(Collected data)
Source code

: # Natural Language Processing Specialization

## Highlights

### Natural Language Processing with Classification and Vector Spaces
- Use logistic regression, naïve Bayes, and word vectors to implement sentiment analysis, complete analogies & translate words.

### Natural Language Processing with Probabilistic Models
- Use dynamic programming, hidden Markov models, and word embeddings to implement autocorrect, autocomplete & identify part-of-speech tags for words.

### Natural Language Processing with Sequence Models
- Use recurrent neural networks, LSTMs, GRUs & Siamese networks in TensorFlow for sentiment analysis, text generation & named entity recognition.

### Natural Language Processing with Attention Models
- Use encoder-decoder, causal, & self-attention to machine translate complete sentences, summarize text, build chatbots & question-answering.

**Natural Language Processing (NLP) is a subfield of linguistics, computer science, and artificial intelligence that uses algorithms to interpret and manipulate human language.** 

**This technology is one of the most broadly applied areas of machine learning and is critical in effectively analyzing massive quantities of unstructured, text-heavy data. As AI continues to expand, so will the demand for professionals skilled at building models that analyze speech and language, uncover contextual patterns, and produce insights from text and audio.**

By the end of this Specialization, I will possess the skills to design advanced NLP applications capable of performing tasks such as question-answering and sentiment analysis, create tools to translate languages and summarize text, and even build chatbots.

▶ _TASK DETAILS_:
Every entry above should be duplicated exactly.

▶ _RESULT OF THE TASK_:
Source code

: # Natural Language Processing Specialization

## Highlights

### Natural Language Processing with Classification and Vector Spaces
- Use logistic regression, naïve Bayes, and word vectors to implement sentiment analysis, complete analogies & translate words.

### Natural Language Processing with Probabilistic Models
- Use dynamic programming, hidden Markov models, and word embeddings to implement autocorrect, autocomplete & identify part-of-speech tags for words.

### Natural Language Processing with Sequence Models
- Use recurrent neural networks, LSTMs, GRUs & Siamese networks in TensorFlow for sentiment analysis, text generation & named entity recognition.

### Natural Language Processing with Attention Models
- Use encoder-decoder, causal, & self-attention to machine translate complete sentences, summarize text, build chatbots & question-answering.

**Natural Language Processing (NLP) is a subfield of linguistics, computer science, and artificial intelligence that uses algorithms to interpret and manipulate human language.** 

**This technology is one of the most broadly applied areas of machine learning and is critical in effectively analyzing massive quantities of unstructured, text-heavy data. As AI continues to expand, so will the demand for professionals skilled at building models that analyze speech and language, uncover contextual patterns, and produce insights from text and audio.**

By the end of this Specialization, I will possess the skills to design advanced NLP applications capable of performing tasks such as question-answering and sentiment analysis, create tools to translate languages and summarize text, and even build chatbots.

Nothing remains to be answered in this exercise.